Battery Life Results

Battery life in minutes
Longer bars are better
With the screen dimmed to around 60 per cent brightness levels – which on this machine wasn’t too far off the Eee PC on its brightest settings – we managed to get a useful six hours and 23 minutes of light use away from a power source. That was with Wi-Fi and Bluetooth turned off, but it’s ideal for standard word processing tasks.
This dropped to around three hours when running a looped video, with the brightness turned up to full and with Wi-Fi activated. It’s not quite a match for the Eee for overall battery life, then, and how much extra the six-cell battery costs remains to be seen.
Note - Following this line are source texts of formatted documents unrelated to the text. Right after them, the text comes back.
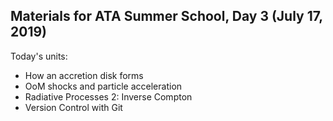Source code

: ## Materials for ATA Summer School, Day 3 (July 17, 2019)

Today's units: 

* How an accretion disk forms
* OoM shocks and particle acceleration
* Radiative Processes 2: Inverse Compton
* Version Control with Git

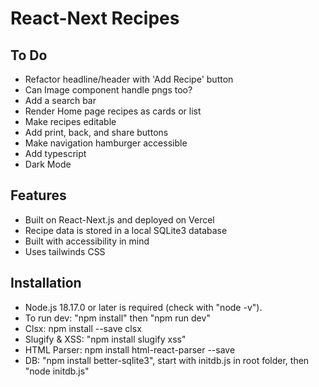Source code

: # React-Next Recipes

## To Do

- Refactor headline/header with 'Add Recipe' button
- Can Image component handle pngs too?
- Add a search bar
- Render Home page recipes as cards or list
- Make recipes editable
- Add print, back, and share buttons
- Make navigation hamburger accessible
- Add typescript
- Dark Mode

## Features

- Built on React-Next.js and deployed on Vercel
- Recipe data is stored in a local SQLite3 database
- Built with accessibility in mind
- Uses tailwinds CSS

## Installation

- Node.js 18.17.0 or later is required (check with "node -v").
- To run dev: "npm install" then "npm run dev"
- Clsx: npm install --save clsx
- Slugify & XSS: "npm install slugify xss"
- HTML Parser: npm install html-react-parser --save
- DB: "npm install better-sqlite3", start with initdb.js in root folder, then "node initdb.js"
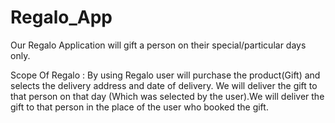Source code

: # Regalo_App
Our Regalo Application will gift a person on their special/particular days only.

Scope Of Regalo : By using Regalo user will purchase the product(Gift) and selects the delivery address and date of delivery. We will deliver the gift to that person on that day (Which was selected by the user).We will deliver the gift to that person in the place of the user who booked the gift.
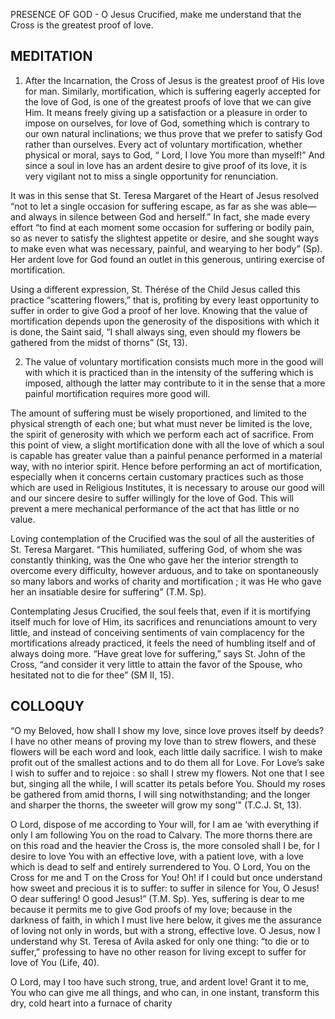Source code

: PRESENCE OF GOD - O Jesus Crucified, make me understand that the Cross is the greatest proof of love.

## MEDITATION

1. After the Incarnation, the Cross of Jesus is the greatest proof of His love for man. Similarly, mortification, which is suffering eagerly accepted for the love of God, is one of the greatest proofs of love that we can give Him. It means freely giving up a satisfaction or a pleasure in order to impose on ourselves, for love of God, something which is contrary to our own natural inclinations; we thus prove that we prefer to satisfy God rather than ourselves. Every act of voluntary mortification, whether physical or moral, says to God, “ Lord, I love You more than myself!” And since a soul in love has an ardent desire to give proof of its love, it is very vigilant not to miss a single opportunity for renunciation.

It was in this sense that St. Teresa Margaret of the Heart of Jesus resolved “not to let a single occasion for suffering escape, as far as she was able—and always in silence between God and herself.” In fact, she made every effort “to find at each moment some occasion for suffering or bodily pain, so as never to satisfy the slightest appetite or desire, and she sought ways to make even what was necessary, painful, and wearying to her body” (Sp). Her ardent love for God found an outlet in this generous, untiring exercise of mortification.

Using a different expression, St. Thérése of the Child Jesus called this practice “scattering flowers,” that is, profiting by every least opportunity to suffer in order to give God a proof of her love. Knowing that the value of mortification depends upon the generosity of the dispositions with which it is done, the Saint said, “I shall always sing, even should my flowers be gathered from the midst of thorns” (St, 13).


2. The value of voluntary mortification consists much more in the good will with which it is practiced than in the intensity of the suffering which is imposed, although the latter may contribute to it in the sense that a more painful mortification requires more good will.

The amount of suffering must be wisely proportioned, and limited to the physical strength of each one; but what must never be limited is the love, the spirit of generosity with which we perform each act of sacrifice. From this point of view, a slight mortification done with all the love of which a soul is capable has greater value than a painful penance performed in a material way, with no interior spirit. Hence before performing an act of mortification, especially when it concerns certain customary practices such as those which are used
in Religious Institutes, it is necessary to arouse our good will and our sincere desire to suffer willingly for the love of God. This will prevent a mere mechanical performance of the act that has little or no value.

Loving contemplation of the Crucified was the soul of all the austerities of St. Teresa Margaret. “This humiliated, suffering God, of whom she was constantly thinking, was the One who gave her the interior strength to overcome every difficulty, however arduous, and to take on spontaneously so many labors and works of charity and mortification ; it was He who gave her an insatiable desire for suffering” (T.M. Sp).

Contemplating Jesus Crucified, the soul feels that, even if it is mortifying itself much for love of Him, its sacrifices and renunciations amount to very little, and instead of conceiving sentiments of vain complacency for the mortifications already practiced, it feels the need of humbling itself and of always doing more. “Have great love for suffering,” says St. John of the Cross, “and consider it very little to attain the favor of the Spouse, who hesitated not to die for thee” (SM II, 15).

## COLLOQUY

“O my Beloved, how shall I show my love, since love proves itself by deeds? I have no other means of proving my love than to strew flowers, and these flowers will be each word and look, each little daily sacrifice. I wish to make profit out of the smallest actions and to do them all for Love. For Love’s sake I wish to suffer and to rejoice : so shall I strew my flowers. Not one that I see but, singing all the while, I will scatter its petals before You. Should my roses be gathered from amid thorns, I will sing notwithstanding; and the longer and sharper the thorns, the sweeter will grow my song’" (T.C.J. St, 13).

O Lord, dispose of me according to Your will, for I am ae ‘with everything if only I am following You on the road to Calvary. The more thorns there are on this road and the heavier the Cross is, the more consoled shall I be, for I desire to love You with an effective love, with a patient love, with a love which is dead to self and entirely surrendered to You. O Lord, You on the Cross for me and T on the Cross for You! Oh! if I could but once understand how sweet and precious it is to suffer: to suffer in silence for You, O Jesus! O dear suffering! O good Jesus!” (T.M. Sp). Yes, suffering is dear to me because it permits me to give God proofs of my love; because in the darkness of faith, in which I must live here below, it gives me the assurance of loving not only in words, but with a strong, effective love. O Jesus, now I understand why St. Teresa of Avila asked for only one thing: “to die or to suffer,” professing to have no other reason for living except to suffer for love of You (Life, 40).

O Lord, may I too have such strong, true, and ardent love! Grant it to me, You who can give me all things, and who can, in one instant, transform this dry, cold heart into a furnace of charity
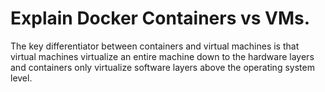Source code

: # Explain Docker Containers vs VMs.
The key differentiator between containers and virtual machines is that virtual machines virtualize an entire machine down to the hardware layers and containers only virtualize software layers above the operating system level.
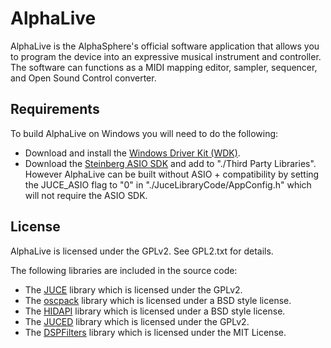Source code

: # AlphaLive #

AlphaLive is the AlphaSphere's official software application that allows you to program the device into an expressive musical instrument and controller. The software can functions as a MIDI mapping editor, sampler, sequencer, and Open Sound Control converter.


## Requirements ##

To build AlphaLive on Windows you will need to do the following:

+  Download and install the [Windows Driver Kit (WDK)](http://msdn.microsoft.com/en-gb/library/windows/hardware/gg487428.aspx).
+  Download the [Steinberg ASIO SDK](http://www.steinberg.net/en/company/developer.html) and add to "./Third Party Libraries". However AlphaLive can be built without ASIO +  compatibility by setting the JUCE_ASIO flag to "0" in "./JuceLibraryCode/AppConfig.h" which will not require the ASIO SDK.


## License ##

AlphaLive is licensed under the GPLv2. See GPL2.txt for details.

The following libraries are included in the source code:

+  The [JUCE](http://www.rawmaterialsoftware.com/juce.php) library which is licensed under the GPLv2. 
+  The [oscpack](http://www.rossbencina.com/code/oscpack) library which is licensed under a BSD style license.
+  The [HIDAPI](http://www.signal11.us/oss/hidapi/) library which is licensed under a BSD style license.
+  The [JUCED](http://code.google.com/p/juced/) library which is licensed under the GPLv2. 
+  The [DSPFilters](https://github.com/vinniefalco/DSPFilters) library which is licensed under the MIT License. 

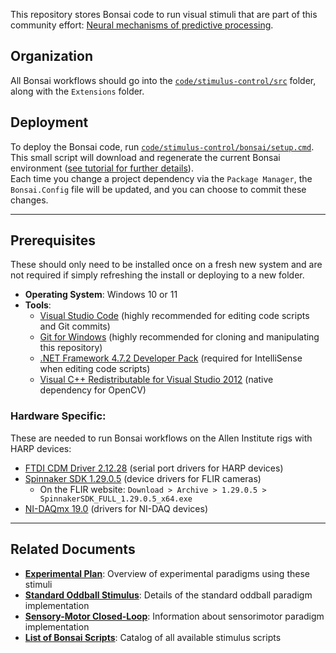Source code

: This repository stores Bonsai code to run visual stimuli that are part of this community effort: [Neural mechanisms of predictive processing](https://arxiv.org/abs/2504.09614).

## Organization

All Bonsai workflows should go into the [`code/stimulus-control/src`](https://github.com/AllenNeuralDynamics/openscope-community-predictive-processing/tree/main/code/stimulus-control/src) folder, along with the `Extensions` folder.

## Deployment

To deploy the Bonsai code, run [`code/stimulus-control/bonsai/setup.cmd`](https://github.com/AllenNeuralDynamics/openscope-community-predictive-processing/blob/main/code/stimulus-control/bonsai/setup.cmd).  
This small script will download and regenerate the current Bonsai environment ([see tutorial for further details](https://bonsai-rx.org/docs/articles/environments.html)).  
Each time you change a project dependency via the `Package Manager`, the `Bonsai.Config` file will be updated, and you can choose to commit these changes.

---

## Prerequisites

These should only need to be installed once on a fresh new system and are not required if simply refreshing the install or deploying to a new folder.

- **Operating System**: Windows 10 or 11
- **Tools**:
    - [Visual Studio Code](https://code.visualstudio.com/) (highly recommended for editing code scripts and Git commits)
    - [Git for Windows](https://gitforwindows.org/) (highly recommended for cloning and manipulating this repository)
    - [.NET Framework 4.7.2 Developer Pack](https://dotnet.microsoft.com/download/dotnet-framework/thank-you/net472-developer-pack-offline-installer) (required for IntelliSense when editing code scripts)
    - [Visual C++ Redistributable for Visual Studio 2012](https://www.microsoft.com/en-us/download/details.aspx?id=30679) (native dependency for OpenCV)

### Hardware Specific:
These are needed to run Bonsai workflows on the Allen Institute rigs with HARP devices:
- [FTDI CDM Driver 2.12.28](https://www.ftdichip.com/Drivers/CDM/CDM21228_Setup.zip) (serial port drivers for HARP devices)
- [Spinnaker SDK 1.29.0.5](https://www.flir.co.uk/support/products/spinnaker-sdk/#Downloads) (device drivers for FLIR cameras)
    - On the FLIR website: `Download > Archive > 1.29.0.5 > SpinnakerSDK_FULL_1.29.0.5_x64.exe`
- [NI-DAQmx 19.0](https://www.ni.com/en-gb/support/downloads/drivers/download.ni-daq-mx.html#301173) (drivers for NI-DAQ devices)

---

## Related Documents

- **[Experimental Plan](../experimental-plan.md)**: Overview of experimental paradigms using these stimuli
- **[Standard Oddball Stimulus](standard-oddball.md)**: Details of the standard oddball paradigm implementation
- **[Sensory-Motor Closed-Loop](sensory-motor-closed-loop.md)**: Information about sensorimotor paradigm implementation
- **[List of Bonsai Scripts](list_scripts.md)**: Catalog of all available stimulus scripts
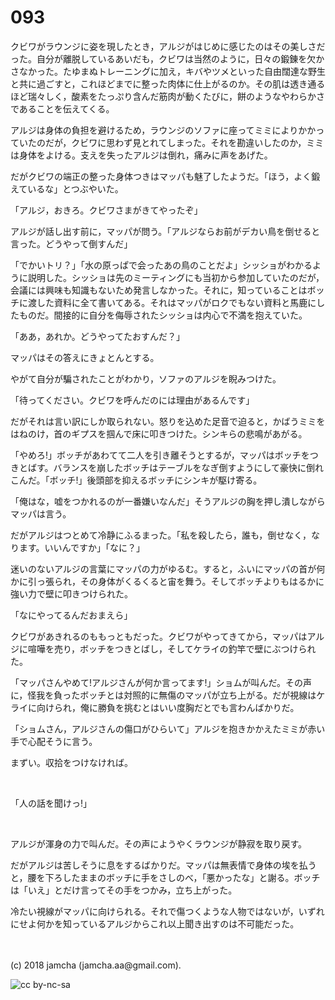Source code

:# 093

クビワがラウンジに姿を現したとき，アルジがはじめに感じたのはその美しさだった。自分が離脱しているあいだも，クビワは当然のように，日々の鍛錬を欠かさなかった。たゆまぬトレーニングに加え，キバやツメといった自由闊達な野生と共に過ごすと，これほどまでに整った肉体に仕上がるのか。その肌は透き通るほど瑞々しく，酸素をたっぷり含んだ筋肉が動くたびに，餅のようなやわらかさであることを伝えてくる。  

アルジは身体の負担を避けるため，ラウンジのソファに座ってミミによりかかっていたのだが，クビワに思わず見とれてしまった。それを勘違いしたのか，ミミは身体をよける。支えを失ったアルジは倒れ，痛みに声をあげた。  

だがクビワの端正の整った身体つきはマッパも魅了したようだ。「ほう，よく鍛えているな」とつぶやいた。  

「アルジ，おきろ。クビワさまがきてやったぞ」  

アルジが話し出す前に，マッパが問う。「アルジならお前がデカい鳥を倒せると言った。どうやって倒すんだ」  

「でかいトリ？」「水の原っぱで会ったあの鳥のことだよ」シッショがわかるように説明した。シッショは先のミーティングにも当初から参加していたのだが，会議には興味も知識もないため発言しなかった。それに，知っていることはボッチに渡した資料に全て書いてある。それはマッパがロクでもない資料と馬鹿にしたものだ。間接的に自分を侮辱されたシッショは内心で不満を抱えていた。  

「ああ，あれか。どうやってたおすんだ？」  

マッパはその答えにきょとんとする。  

やがて自分が騙されたことがわかり，ソファのアルジを睨みつけた。  

「待ってください。クビワを呼んだのには理由があるんです」  

だがそれは言い訳にしか取られない。怒りを込めた足音で迫ると，かばうミミをはねのけ，首のギプスを掴んで床に叩きつけた。シンキらの悲鳴があがる。  

「やめろ!」ボッチがあわてて二人を引き離そうとするが，マッパはボッチをつきとばす。バランスを崩したボッチはテーブルをなぎ倒すようにして豪快に倒れこんだ。「ボッチ!」後頭部を抑えるボッチにシンキが駆け寄る。  

「俺はな，嘘をつかれるのが一番嫌いなんだ」そうアルジの胸を押し潰しながらマッパは言う。  

だがアルジはつとめて冷静にふるまった。「私を殺したら，誰も，倒せなく，なります。いいんですか」「なに？」  

迷いのないアルジの言葉にマッパの力がゆるむ。すると，ふいにマッパの首が何かに引っ張られ，その身体がくるくると宙を舞う。そしてボッチよりもはるかに強い力で壁に叩きつけられた。  

「なにやってるんだおまえら」  

クビワがあきれるのももっともだった。クビワがやってきてから，マッパはアルジに喧嘩を売り，ボッチをつきとばし，そしてケライの釣竿で壁にぶつけられた。  

「マッパさんやめて!アルジさんが何か言ってます!」ショムが叫んだ。その声に，怪我を負ったボッチとは対照的に無傷のマッパが立ち上がる。だが視線はケライに向けられ，俺に勝負を挑むとはいい度胸だとでも言わんばかりだ。  

「ショムさん，アルジさんの傷口がひらいて」アルジを抱きかかえたミミが赤い手で心配そうに言う。  

まずい。収拾をつけなければ。  

<br>  

「人の話を聞けっ!」  

<br>  

アルジが渾身の力で叫んだ。その声にようやくラウンジが静寂を取り戻す。  

だがアルジは苦しそうに息をするばかりだ。マッパは無表情で身体の埃を払うと，腰を下ろしたままのボッチに手をさしのべ，「悪かったな」と謝る。ボッチは「いえ」とだけ言ってその手をつかみ，立ち上がった。  

冷たい視線がマッパに向けられる。それで傷つくような人物ではないが，いずれにせよ何かを知っているアルジからこれ以上聞き出すのは不可能だった。  

<br>  
<br>  
(c) 2018 jamcha (jamcha.aa@gmail.com).  

![cc by-nc-sa](http://i.creativecommons.org/l/by-nc-sa/4.0/88x31.png)
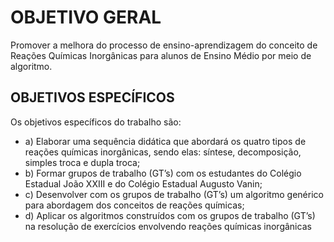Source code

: # OBJETIVO GERAL

Promover a melhora do processo de ensino-aprendizagem do conceito de Reações Químicas Inorgânicas para alunos de Ensino Médio por meio de algoritmo.



## OBJETIVOS ESPECÍFICOS

Os objetivos específicos do trabalho são:

- a) Elaborar uma sequência didática que abordará os quatro tipos de reações químicas inorgânicas, sendo elas: síntese, decomposição, simples troca e dupla troca;
- b) Formar grupos de trabalho (GT’s) com os estudantes do Colégio Estadual João XXIII e do Colégio Estadual Augusto Vanin; 
- c) Desenvolver com os grupos de trabalho (GT’s) um algoritmo genérico para abordagem dos conceitos de reações químicas;
- d) Aplicar os algoritmos construídos com os grupos de trabalho (GT’s) na resolução de exercícios envolvendo reações químicas inorgânicas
The 1GB of DDR 2 memory copes fine with Windows XP, the OS booting in a reasonable amount of time. A second memory slot is allocated for a further 1GB. Unfortunately, we weren’t able to put the Wind through its paces for benchmark results – firstly, because we had a pre-production sample, and also because the Wind’s 1024 x 600 pixel resolution is below that of the minimum 1280 x 800 we use during PCMark and 3DMark tests.

Curves courtesy of the MacBook Air?
The MSI offers 80GB of storage space as standard, verses a maximum of 20GB in the Asus 901, helping to level the cost difference if you do opt for the six-cell battery. In this case, it’s a regular 80GB hard drive, rather than Flash, although a speed of 5400rpm is in-keeping with the average laptop.
COMMENTS
Dumping
Dumping in this context is giving away at very low price and likely below cost, specifically to undermine competition.
see http://en.wikipedia.org/wiki/Dumping_(pricing_policy)
In many case this is illegal although the problem with software is that you can argue the cost is zero. Still the EU has done some good work so it seems reasonable to suggest they should look at the price charged for XP on these devices
Linux version has lower spec -- a monopoly issue?
The linux version looks like it will have a lower spec, e.g. only half the memory of the XP version, no blue-tooth, and no 6-cell battery option.
These different default specs make it hard to work out what, if anything, MSI and others are charging for XP licences: perhaps this is a deliberate policy --- of course Microsoft could not possibly be imposing a constraint that requires companies to refrain from shipping direct non-XP equivalents. That would be one way of hiding any activity that might interest some regulators, such as leveraging an existing monopoly position to gain advantage in a new market ... something frowned on in many jurisdictions.